Chutkan granted the prosecution's request on October 29, stating in her ruling that "First Amendment rights of participants in criminal proceedings ... yield, when necessary, to the orderly administration of justice – a principle reflected in Supreme Court precedent", and citing Gentile v. State Bar of Nevada (1991), that "contrary to Defendant's argument, the right to a fair trial is not his alone, but belongs also to the government and the public."

On November 2, Trump's attorneys appealed Chutkan's reinstatement of the gag order, asking the U.S. District of Columbia Circuit Court of Appeals to stay the gag order during the appeal. The next day, the court granted the pause and scheduled a hearing. On November 14, the prosecution's filing urged that the gag order be upheld. At the November 20 hearing, a three-judge panel (with Brad Garcia, Patricia Millett, and Cornelia Pillard presiding) suggested that it might limit the scope of the gag order. It noted Supreme Court precedent suggesting that, in balancing the rights to freedom of speech and a fair trial, protecting the integrity of criminal procedure outweighs free speech rights. On November 23, the prosecution's filing urged reinstatement of the gag order, citing a document that compiled hundreds of voicemails containing threats and harassment of presiding New York State Unified Court System Judge Arthur Engoron in the New York civil investigation of The Trump Organization; the next day, the defense replied, claiming that the evidence the prosecution cited was irrelevant.

On December 8, the three-judge panel on the appeals court mostly upheld the gag order. The court ruled that Trump cannot speak about prosecutors, court staff or their families. However, Trump may speak about witnesses as long as he doesn't speak specifically about their participation in the court case.
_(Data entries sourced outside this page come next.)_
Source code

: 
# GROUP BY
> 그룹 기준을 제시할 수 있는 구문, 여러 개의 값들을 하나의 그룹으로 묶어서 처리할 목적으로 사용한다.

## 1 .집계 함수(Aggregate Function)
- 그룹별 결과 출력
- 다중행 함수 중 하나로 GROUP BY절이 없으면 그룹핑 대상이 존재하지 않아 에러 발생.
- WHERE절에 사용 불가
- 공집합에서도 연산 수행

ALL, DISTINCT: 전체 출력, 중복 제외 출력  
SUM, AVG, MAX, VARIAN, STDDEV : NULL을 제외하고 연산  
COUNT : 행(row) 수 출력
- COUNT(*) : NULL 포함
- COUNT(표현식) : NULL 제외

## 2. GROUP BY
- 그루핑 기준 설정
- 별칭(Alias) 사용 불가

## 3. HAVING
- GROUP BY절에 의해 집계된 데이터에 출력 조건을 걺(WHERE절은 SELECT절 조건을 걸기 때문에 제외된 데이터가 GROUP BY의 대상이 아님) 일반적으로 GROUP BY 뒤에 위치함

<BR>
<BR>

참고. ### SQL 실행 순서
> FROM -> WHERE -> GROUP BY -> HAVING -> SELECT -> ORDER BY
He's also free to speak about special counsel Jack Smith, President Joe Biden, and the Justice Department, and he's allowed to say that the charges are "politically motivated". On December 18, Trump asked the court to reconsider its decision; on January 23, the full 11-member court said it would not. (Trump may still appeal to the U.S. Supreme Court, as previously indicated.)

On January 7, 2024, Chutkan's home was swatted (i.e., someone called in a false report of a violent crime to prompt a police response).

=== Other pre-trial motions ===
On September 11, 2023, Trump asked Chutkan to recuse herself accusing her of "prejudging the facts pertinent to the case and his culpability". On September 17, he repeated the request. Chutkan denied the request ten days later.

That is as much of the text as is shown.